Leggendo alcune dichiarazioni di Chomsky sul postmodernismo (vedi qui l'originale e la traduzione in italiano) ho trovato che anche lui si è posto il mio stesso dubbio: ”mi manca la capacità intellettuale per comprendere la profondità di ciò che sto leggendo, oppure davvero tutto questo non ha senso?”
Beh, posso dubitare delle mie capacità intellettuali, ma di certo non di quelle del vecchio Chomsky!
Ecco uno stralcio delle opinioni e dei buoni consigli di Chomsky:
«E’ assolutamente possibile che mi stia perdendo qualcosa, o che mi manchi la capacità intellettuale per comprendere le profondità portate alla luce negli ultimi 20 anni dagli intellettuali di Parigi e dai loro seguaci […]. Dal momento che nessuno è riuscito a mostrarmi che cosa mi sia perso, mi rimane una seconda possibilità: non ci capisco nulla. Posso concedere che sia così, ma resto scettico, per delle buone ragioni. Ci sono molte cose che non capisco, per esempio gli ultimi dibattiti sul fatto se i neutrini abbiano una massa o il modo in cui recentemente sembra si sia dimostrato il teorema di Fermat. Ma dopo 50 anni di esperienza, ho imparato due cose: (1) che posso chiedere ad amici che lavorano in questi campi di spiegarmi le cose in un modo che io possa capirle, e loro possono farlo senza particolari difficoltà; (2) che se sono interessato, posso approfondire per imparare di più, e arrivare infine a capire l’argomento.
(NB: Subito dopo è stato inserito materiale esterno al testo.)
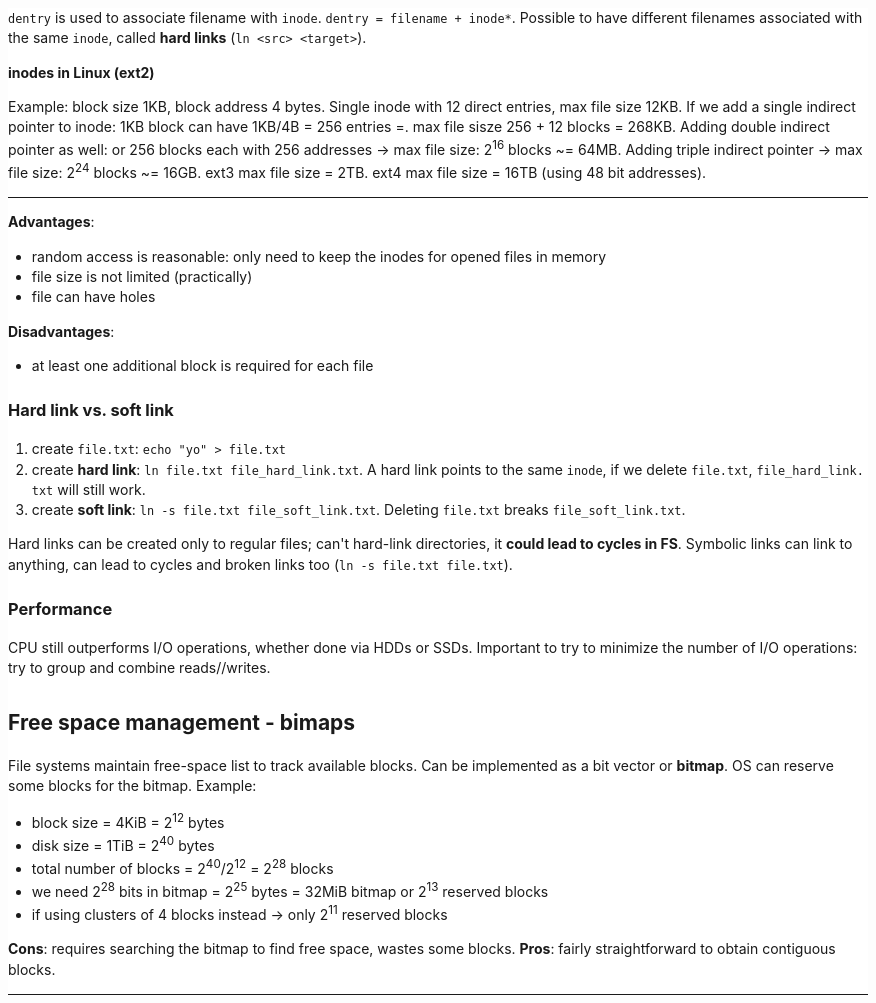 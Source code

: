 `dentry` is used to associate filename with `inode`. `dentry = filename + inode*`. Possible to have different filenames associated with the same `inode`, called **hard links** (`ln <src> <target>`).

**inodes in Linux (ext2)**

Example: block size 1KB, block address 4 bytes. Single inode with 12 direct entries, max file size 12KB. If we add a single indirect pointer to inode: 1KB block can have 1KB/4B = 256 entries =. max file sisze 256 + 12 blocks = 268KB. Adding double indirect pointer as well: or 256 blocks each with 256 addresses -> max file size: $2^{16}$ blocks ~= 64MB. Adding triple indirect pointer -> max file size: $2^{24}$ blocks ~= 16GB. ext3 max file size = 2TB. ext4 max file size = 16TB (using 48 bit addresses).

---

**Advantages**:

- random access is reasonable: only need to keep the inodes for opened files in memory
- file size is not limited (practically)
- file can have holes

**Disadvantages**:

- at least one additional block is required for each file

### Hard link vs. soft link

1. create `file.txt`: `echo "yo" > file.txt`
2. create **hard link**: `ln file.txt file_hard_link.txt`. A hard link points to the same `inode`, if we delete `file.txt`, `file_hard_link.txt` will still work.
3. create **soft link**: `ln -s file.txt file_soft_link.txt`. Deleting `file.txt` breaks `file_soft_link.txt`.

Hard links can be created only to regular files; can't hard-link directories, it **could lead to cycles in FS**. Symbolic links can link to anything, can lead to cycles and broken links too (`ln -s file.txt file.txt`).

### Performance

CPU still outperforms I/O operations, whether done via HDDs or SSDs. Important to try to minimize the number of I/O operations: try to group and combine reads//writes.

## Free space management - bimaps

File systems maintain free-space list to track available blocks. Can be implemented as a bit vector or **bitmap**. OS can reserve some blocks for the bitmap. Example:

- block size = 4KiB = $2^{12}$ bytes
- disk size = 1TiB = $2^{40}$ bytes
- total number of blocks = $2^{40}/2^{12}$ = $2^{28}$ blocks
- we need $2^{28}$ bits in bitmap = $2^{25}$ bytes = 32MiB bitmap or $2^{13}$ reserved blocks
- if using clusters of 4 blocks instead -> only $2^{11}$ reserved blocks

**Cons**: requires searching the bitmap to find free space, wastes some blocks. **Pros**: fairly straightforward to obtain contiguous blocks.

---
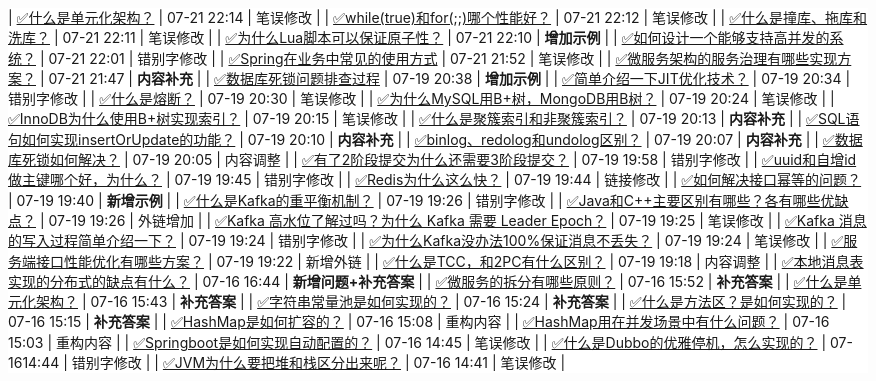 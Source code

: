 | [✅什么是单元化架构？](https://www.yuque.com/hollis666/qyhor6/eys76h45ig2g74o3) | 07-21 22:14 | 笔误修改 |
| [✅while(true)和for(;;)哪个性能好？](https://www.yuque.com/hollis666/qyhor6/wapd1ptqpu5onwwm) | 07-21 22:12 | 笔误修改 |
| [✅什么是撞库、拖库和洗库？](https://www.yuque.com/hollis666/qyhor6/uwvad3nqeh233v2q) | 07-21 22:11 | 笔误修改 |
| [✅为什么Lua脚本可以保证原子性？](https://www.yuque.com/hollis666/qyhor6/rwdgnu) | 07-21 22:10 | **增加示例** |
| [✅如何设计一个能够支持高并发的系统？](https://www.yuque.com/hollis666/qyhor6/gfgqpua8gu3oag44) | 07-21 22:01 | 错别字修改 |
| [✅Spring在业务中常见的使用方式](https://www.yuque.com/hollis666/qyhor6/xn5f5v) | 07-21 21:52 | 笔误修改 |
| [✅微服务架构的服务治理有哪些实现方案？](https://www.yuque.com/hollis666/qyhor6/psrpu1cyqxvaufg7) | 07-21 21:47 | **内容补充** |
| [✅数据库死锁问题排查过程](https://www.yuque.com/hollis666/qyhor6/yywypm) | 07-19 20:38 | **增加示例** |
| [✅简单介绍一下JIT优化技术？](https://www.yuque.com/hollis666/qyhor6/nkr4ge) | 07-19 20:34 | 错别字修改 |
| [✅什么是熔断？](https://www.yuque.com/hollis666/qyhor6/fdequc) | 07-19 20:30 | 笔误修改 |
| [✅为什么MySQL用B+树，MongoDB用B树？](https://www.yuque.com/hollis666/qyhor6/pp4wesnfc5w2smgg) | 07-19 20:24 | 笔误修改 |
| [✅InnoDB为什么使用B+树实现索引？](https://www.yuque.com/hollis666/qyhor6/uh3cy1) | 07-19 20:15 | 笔误修改 |
| [✅什么是聚簇索引和非聚簇索引？](https://www.yuque.com/hollis666/qyhor6/le8gbo472cpxv63z) | 07-19 20:13 | **内容补充** |
| [✅SQL语句如何实现insertOrUpdate的功能？](https://www.yuque.com/hollis666/qyhor6/null) | 07-19 20:10 | **内容补充** |
| [✅binlog、redolog和undolog区别？](https://www.yuque.com/hollis666/qyhor6/tdlgfm) | 07-19 20:07 | **内容补充** |
| [✅数据库死锁如何解决？](https://www.yuque.com/hollis666/qyhor6/ut71vg) | 07-19 20:05 | 内容调整 |
| [✅有了2阶段提交为什么还需要3阶段提交？](https://www.yuque.com/hollis666/qyhor6/du7xnm) | 07-19 19:58 | 错别字修改 |
| [✅uuid和自增id做主键哪个好，为什么？](https://www.yuque.com/hollis666/qyhor6/uted9tvkngs62pmu) | 07-19 19:45 | 错别字修改 |
| [✅Redis为什么这么快？](https://www.yuque.com/hollis666/qyhor6/kc7dw3) | 07-19 19:44 | 链接修改 |
| [✅如何解决接口幂等的问题？](https://www.yuque.com/hollis666/qyhor6/gz2qwl) | 07-19 19:40 | **新增示例** |
| [✅什么是Kafka的重平衡机制？](https://www.yuque.com/hollis666/qyhor6/rqzepcxvq2a1w2e9) | 07-19 19:26 | 错别字修改 |
| [✅Java和C++主要区别有哪些？各有哪些优缺点？](https://www.yuque.com/hollis666/qyhor6/ugbv46) | 07-19 19:26 | 外链增加 |
| [✅Kafka 高水位了解过吗？为什么 Kafka 需要 Leader Epoch？](https://www.yuque.com/hollis666/qyhor6/uw9757) | 07-19 19:25 | 笔误修改 |
| [✅Kafka 消息的写入过程简单介绍一下？](https://www.yuque.com/hollis666/qyhor6/qygznb) | 07-19 19:24 | 错别字修改 |
| [✅为什么Kafka没办法100%保证消息不丢失？](https://www.yuque.com/hollis666/qyhor6/vwy7vz63qax9c7ab) | 07-19 19:24 | 笔误修改 |
| [✅服务端接口性能优化有哪些方案？](https://www.yuque.com/hollis666/qyhor6/null) | 07-19 19:22 | 新增外链 |
| [✅什么是TCC，和2PC有什么区别？](https://www.yuque.com/hollis666/qyhor6/xhvbak3ouy6xqiml) | 07-19 19:18 | 内容调整 |
| [✅本地消息表实现的分布式的缺点有什么？](https://www.yuque.com/hollis666/qyhor6/gamq6s7qf25cn332) | 07-16 16:44 | **新增问题+补充答案** |
| [✅微服务的拆分有哪些原则？](https://www.yuque.com/hollis666/qyhor6/iucglo33fsbgf361) | 07-16 15:52 | **补充答案** |
| [✅什么是单元化架构？](https://www.yuque.com/hollis666/qyhor6/eys76h45ig2g74o3) | 07-16 15:43 | **补充答案** |
| [✅字符串常量池是如何实现的？](https://www.yuque.com/hollis666/qyhor6/koc3uykar8eg3oxt) | 07-16 15:24 | **补充答案** |
| [✅什么是方法区？是如何实现的？](https://www.yuque.com/hollis666/qyhor6/bk9qtiiqisie4f5a) | 07-16 15:15 | **补充答案** |
| [✅HashMap是如何扩容的？](https://www.yuque.com/hollis666/qyhor6/co1ul8) | 07-16 15:08 | 重构内容 |
| [✅HashMap用在并发场景中有什么问题？](https://www.yuque.com/hollis666/qyhor6/ph44ot) | 07-16 15:03 | 重构内容 |
| [✅Springboot是如何实现自动配置的？](https://www.yuque.com/hollis666/qyhor6/pe3y9ym4h8hyds3n) | 07-16 14:45 | 笔误修改 |
| [✅什么是Dubbo的优雅停机，怎么实现的？](https://www.yuque.com/hollis666/qyhor6/gxda8y) | 07-1614:44 | 错别字修改 |
| [✅JVM为什么要把堆和栈区分出来呢？](https://www.yuque.com/hollis666/qyhor6/ab9w29iiz14ehgsi) | 07-16 14:41 | 笔误修改 |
Ora, Derrida, Lacan, Lyotard, Kristeva, etc. (anche Foucault, che conoscevo ed apprezzavo e che era in qualche modo diverso dagli altri) scrivono cose che ancora una volta non capisco, con la differenza che in questo caso i punti (1) e (2) di cui parlavo prima non tengono: nessuno di quelli che dicono di capire queste cose riesce a spiegarmele, e personalmente non ho la minima idea di come fare a rimediare ai miei fallimenti. Rimane una sola di due possibilità: (a) che ci sia stato un qualche nuovo avanzamento nella vita intellettuale, forse una qualche improvvisa mutazione genetica, che ha creato una forma di “teoria” ben più profonda e complessa della teoria dei quanti, della topologia etc., oppure (b)… non lo voglio dire.
Ancora, ho vissuto per 50 anni in questi ambiti, ho portato avanti un discreto lavoro personale nei campi cosiddetti “filosofici” e “scientifici”, così come nella storia intellettuale, e possiedo una discreta quantità di conoscenza della cultura intellettuale nelle scienze umane e sociali, e nelle arti. Questo mi ha fornito la possibilità di sviluppare le mie personali conclusioni sulla vita intellettuale, che non preciserò qui. Vorrei semplicemente suggerirvi di chiedere a quelli che vi parlano delle meraviglie della “teoria” e della “filosofia” di giustificare le loro affermazioni – di fare quindi quello che altre persone che lavorano nell’ambito della fisica, della matematica, della biologia, della linguistica e in altri campi, sono molto felici di fare quando qualcuno gli chiede, seriamente, quali siano i principi delle loro teorie, su quali prove si basino, cosa spieghino in più rispetto a quanto era già risaputo e via dicendo. Queste sono richieste legittime che chiunque dovrebbe poter fare. Se non possono essere soddisfatte, propongo di ricorrere al consiglio che Hume ha dato in circostanze simili: diamolo alle fiamme (giacché esso non può contenere nient’altro che sofisticheria e inganno)».
Tornando a Lacan, Chomsky afferma di averlo incontrato diverse volte e di considerarlo “un ciarlatano divertente e perfettamente cosciente di sé”; un’opinione ben più diplomatica di quella espressa da Heidegger, che disse sul suo conto: “questo psichiatra ha bisogno di uno psichiatra”.
E con questo possiamo con sollievo rinunciare a capire Lacan.